The various measures may be
classified as: 1. indirect and 2. direct.
The State undertakes indirect
measures when it intervenes not in production and capital investment themselves
but in conditions which govern them.
There are four special groups
of indirect measures:
1. Regulation of taxes,
especially reduction of taxes.
For example, in order to
revive automobile production, which was at an extremely low level, and thus to
stimulate motorization in Germany, which had lagged far behind the level of
motorization in other countries, as early as 1933 the Government abolished the
tax on all new passenger cars, later extending this to all automobiles. This
made automobiles much cheaper and increased the sales of the industry. In the
last five years, these measures together with the economic upswing have brought
about a great advance in automobile sales and a great improvement in German
motorization. In 1932, only 19 out of every 1,000 people in Germany owned cars
as compared with 41 in France and 37 in Great Britain; today, however, the
figure for Germany is 35 in every 1,000, as compared with about 51 per thousand
in France and Great Britain.
A further example of
regulation of production by means of tax reductions was the exemption of short
term capital goods from income tax. After 1933 the value of these goods could
be deducted from taxable income of the individual and from the taxable profits
of an enterprise. This stimulated the purchase of such goods and was a means of
increasing the low activity of the capital goods industry. The elasticity of
the National-Socialist economic policy can be seen in the fact that this
measure was repealed as soon as the capital goods industry was fully employed.
2. The second means of
indirect regulation of production is price policy. This can take place in two
ways: by a reduction in costs and by an increase in, or guarantee of, sales
prices. These methods have been chiefly used in the field of agriculture, where
production reacts quickly to price changes. An example of this reduction may be
seen in the prices for artificial fertilizer, farm machinery and agricultural
implements. On the other hand, by a scaling of farm prices it has been possible
to increase considerably the acreage given over to winter barley, the
production of fiber plants and oil fruits, and the number of sheep.
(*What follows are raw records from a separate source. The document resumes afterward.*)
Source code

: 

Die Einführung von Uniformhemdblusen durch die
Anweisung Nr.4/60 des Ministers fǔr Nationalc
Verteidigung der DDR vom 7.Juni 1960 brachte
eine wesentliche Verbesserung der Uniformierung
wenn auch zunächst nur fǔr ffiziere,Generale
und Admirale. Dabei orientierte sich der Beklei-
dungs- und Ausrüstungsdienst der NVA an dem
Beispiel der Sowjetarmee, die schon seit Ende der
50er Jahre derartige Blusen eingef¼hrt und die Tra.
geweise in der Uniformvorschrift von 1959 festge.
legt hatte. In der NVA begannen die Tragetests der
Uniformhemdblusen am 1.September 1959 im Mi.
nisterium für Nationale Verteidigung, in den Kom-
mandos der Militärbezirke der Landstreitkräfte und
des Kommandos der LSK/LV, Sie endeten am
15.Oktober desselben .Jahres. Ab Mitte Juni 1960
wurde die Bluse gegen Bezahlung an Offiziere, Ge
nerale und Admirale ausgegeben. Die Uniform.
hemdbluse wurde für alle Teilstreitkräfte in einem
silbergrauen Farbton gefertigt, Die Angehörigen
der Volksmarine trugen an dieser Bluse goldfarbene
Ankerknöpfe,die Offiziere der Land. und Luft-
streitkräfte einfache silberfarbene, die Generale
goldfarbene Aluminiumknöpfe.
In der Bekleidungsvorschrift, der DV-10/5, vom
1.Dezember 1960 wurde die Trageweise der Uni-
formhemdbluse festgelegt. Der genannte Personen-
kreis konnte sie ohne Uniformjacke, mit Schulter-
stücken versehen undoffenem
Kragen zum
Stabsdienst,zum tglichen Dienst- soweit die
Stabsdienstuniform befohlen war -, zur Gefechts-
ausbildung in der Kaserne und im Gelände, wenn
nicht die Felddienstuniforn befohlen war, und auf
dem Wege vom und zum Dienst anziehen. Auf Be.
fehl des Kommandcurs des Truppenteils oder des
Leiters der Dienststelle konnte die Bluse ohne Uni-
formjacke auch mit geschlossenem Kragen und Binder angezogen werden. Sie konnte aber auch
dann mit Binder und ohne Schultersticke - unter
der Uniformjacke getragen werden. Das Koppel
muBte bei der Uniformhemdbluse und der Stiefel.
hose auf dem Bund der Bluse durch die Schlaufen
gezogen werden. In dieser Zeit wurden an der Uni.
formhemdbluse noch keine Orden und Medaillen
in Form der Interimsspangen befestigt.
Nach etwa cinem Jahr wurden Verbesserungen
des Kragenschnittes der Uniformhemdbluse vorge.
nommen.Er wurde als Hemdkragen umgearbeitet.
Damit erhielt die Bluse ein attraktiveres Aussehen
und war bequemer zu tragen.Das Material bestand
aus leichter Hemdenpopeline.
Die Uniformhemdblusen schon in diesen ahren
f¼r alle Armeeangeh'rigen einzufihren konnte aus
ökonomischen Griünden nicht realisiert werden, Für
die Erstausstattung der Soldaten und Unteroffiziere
3. Closely related to this
price policy is tariff policy, the utilization of which is necessary where
domestic goods compete with foreign products. This is particularly important in
the case of agricultural products, the prices of which are considerably lower
on the world market than in Germany. Special boards have been set up in order
to compensate for these differences in prices, and are empowered to regulate
imports.
4. The last method of indirect
regulation of production is the prohibition of new private issues on the
capital market. Since new issues are permitted only for special purposes all
those branches of trade and industry which are shut off from the capital market
are thus limited in their capital investment possibilities. They can only
extend their plants, etc., to the degree that their own funds allow. Thus in
1933 a special board was set up under the control of the Reichsbank, to
which application must be made before new issues are floated. Permission is
only granted for private issues in the case of companies which serve the ends
of the Four-Years-Plan, where, moreover, no other possibility of financing
their work exists.
Capital investment policy.
Among the large number of
methods of directly influencing production, I have to mention first the
government orders which predominate in some economic branches.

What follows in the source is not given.